De Hoofdman. Je papieren!
Karalyk. Papieren? Wat voor papieren?
De Hoofdman. Dat je hiér wonen mag .. .
Karalyk. Ik — papieren — ik die van m’n kinderjaren ?...
De Hoofdman. Geen praatjes, geen gezwets, jood — we hebben andere korvee!
Karalyk. ’k Begrijp ’r niets van. As je zegt wat je wil...
Hoofdman. Wil je ’t uitzettingsbevel lezen — je staat als vreemdeling ingeschreven, Karalyk...
Karalyk. Ik vreemdeling — ik die meer dan ’n halve eeuw...
Hoofdman (nijdig). Laat me uitspreken! Val je soort in de rede! Wat wou jij anders dan vreemdeling zjn? Heb je ooit verlof gevraagd hier te wonen? Na de herrie, de relletjes van gister en eergister, waarin jij betrokken ben geweest, is ’r vastgesteld dat je alles heb behalve papieren. Heb je papieren, ja of nee?
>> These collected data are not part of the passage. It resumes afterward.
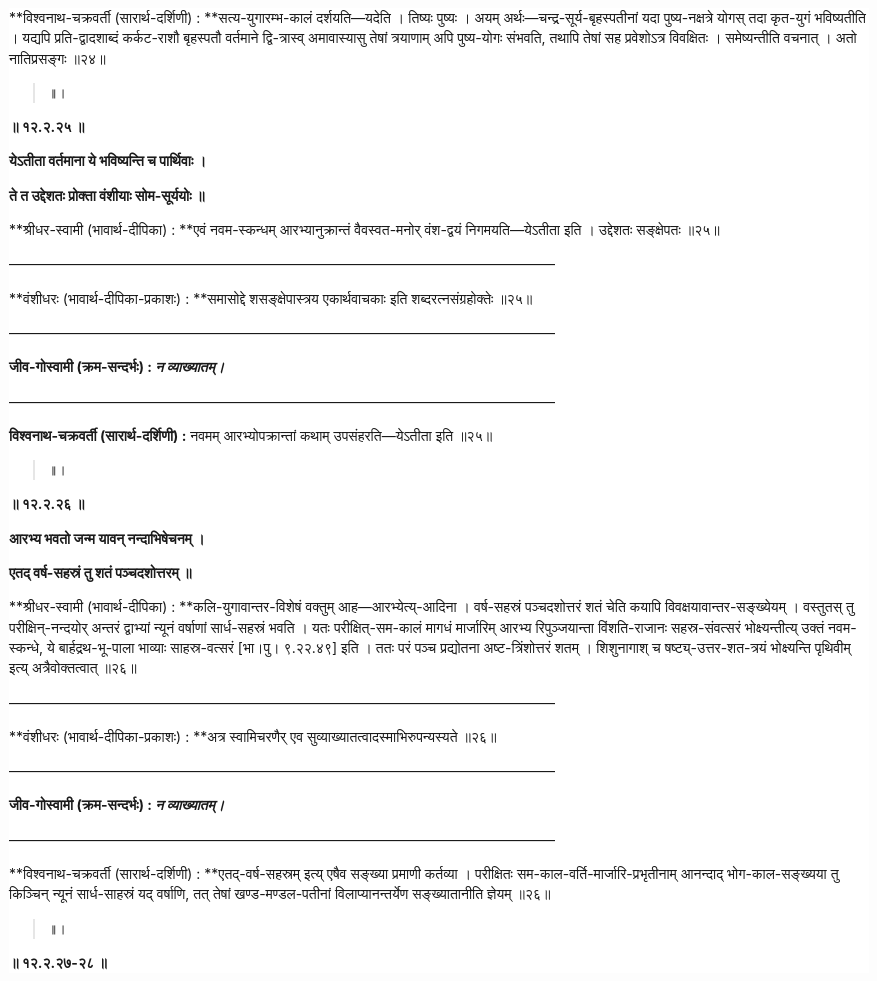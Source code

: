 **विश्वनाथ-चक्रवर्ती (सारार्थ-दर्शिणी) : **सत्य-युगारम्भ-कालं दर्शयति—यदेति । तिष्यः पुष्यः । अयम् अर्थः—चन्द्र-सूर्य-बृहस्पतीनां यदा पुष्य-नक्षत्रे योगस् तदा कृत-युगं भविष्यतीति । यद्यपि प्रति-द्वादशाब्दं कर्कट-राशौ बृहस्पतौ वर्तमाने द्वि-त्रास्व् अमावास्यासु तेषां त्रयाणाम् अपि पुष्य-योगः संभवति, तथापि तेषां सह प्रवेशोऽत्र विवक्षितः । समेष्यन्तीति वचनात् । अतो नातिप्रसङ्गः ॥२४॥

> **॥।**

**॥ १२.२.२५ ॥**

**येऽतीता वर्तमाना ये भविष्यन्ति च पार्थिवाः ।**

**ते त उद्देशतः प्रोक्ता वंशीयाः सोम-सूर्ययोः ॥**

**श्रीधर-स्वामी (भावार्थ-दीपिका) : **एवं नवम-स्कन्धम् आरभ्यानुक्रान्तं वैवस्वत-मनोर् वंश-द्वयं निगमयति—येऽतीता इति । उद्देशतः सङ्क्षेपतः ॥२५॥

———————————————————————————————————————

**वंशीधरः (भावार्थ-दीपिका-प्रकाशः) : **समासोद्दे शसङ्क्षेपास्त्रय एकार्थवाचकाः इति शब्दरत्नसंग्रहोक्तेः ॥२५॥

———————————————————————————————————————

**जीव-गोस्वामी (क्रम-सन्दर्भः) : _न व्याख्यातम्।_**

———————————————————————————————————————

**विश्वनाथ-चक्रवर्ती (सारार्थ-दर्शिणी) :** नवमम् आरभ्योपक्रान्तां कथाम् उपसंहरति—येऽतीता इति ॥२५॥

> **॥।**

**॥ १२.२.२६ ॥**

**आरभ्य भवतो जन्म यावन् नन्दाभिषेचनम् ।**

**एतद् वर्ष-सहस्रं तु शतं पञ्चदशोत्तरम् ॥**

**श्रीधर-स्वामी (भावार्थ-दीपिका) : **कलि-युगावान्तर-विशेषं वक्तुम् आह—आरभ्येत्य्-आदिना । वर्ष-सहस्रं पञ्चदशोत्तरं शतं चेति कयापि विवक्षयावान्तर-सङ्ख्येयम् । वस्तुतस् तु परीक्षिन्-नन्दयोर् अन्तरं द्वाभ्यां न्यूनं वर्षाणां सार्ध-सहस्रं भवति । यतः परीक्षित्-सम-कालं मागधं मार्जारिम् आरभ्य रिपुञ्जयान्ता विंशति-राजानः सहस्र-संवत्सरं भोक्ष्यन्तीत्य् उक्तं नवम-स्कन्धे, ये बार्हद्रथ-भू-पाला भाव्याः साहस्र-वत्सरं [भा।पु। ९.२२.४९] इति । ततः परं पञ्च प्रद्योतना अष्ट-त्रिंशोत्तरं शतम् । शिशुनागाश् च षष्ट्य्-उत्तर-शत-त्रयं भोक्ष्यन्ति पृथिवीम् इत्य् अत्रैवोक्तत्वात् ॥२६॥

———————————————————————————————————————

**वंशीधरः (भावार्थ-दीपिका-प्रकाशः) : **अत्र स्वामिचरणैर् एव सुव्याख्यातत्वादस्माभिरुपन्यस्यते ॥२६॥

———————————————————————————————————————

**जीव-गोस्वामी (क्रम-सन्दर्भः) : _न व्याख्यातम्।_**

———————————————————————————————————————

**विश्वनाथ-चक्रवर्ती (सारार्थ-दर्शिणी) : **एतद्-वर्ष-सहस्रम् इत्य् एषैव सङ्ख्या प्रमाणी कर्तव्या । परीक्षितः सम-काल-वर्ति-मार्जारि-प्रभृतीनाम् आनन्दाद् भोग-काल-सङ्ख्यया तु किञ्चिन् न्यूनं सार्ध-साहस्रं यद् वर्षाणि, तत् तेषां खण्ड-मण्डल-पतीनां विलाप्यानन्तर्येण सङ्ख्यातानीति ज्ञेयम् ॥२६॥

> **॥।**

**॥ १२.२.२७-२८ ॥**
Karalyk (dof). Nee — wèl van ’t geld dat ze schuldig zijn ...
Hoofdman. Die gaan me niet an. — Verkassen!
Karalyk. Verkassen ? — Motten wij... Wanneer ?
Hoofdman. Op slag. — Dadelijk.
Karalyk. Op slag — midden in’t Sjabbesmaal? — Mót dat?
Hoofdman. Anders zou ’k ’t niet zeggen, hè ? — Vooruit! — Ingerukt!
Karalyk (dof). Mag ’k pakken wat ze bij de verwoesting hebben gelaten?
Hoofdman. Je pakt niets! Voor ’n verhuisoptocht heb ’k geen opdracht. — Alleen jij en je vrouw!
Karalyk. Goed, goed (tot Petrushka). Kom jongen. We zijn de eersten niet, zullen de laat sten niet zijn — we blijven Godlof bij mekaar...
Hoofdman. ’kZeg toch weergaaschduidelijk: alleen jij en je vrouw!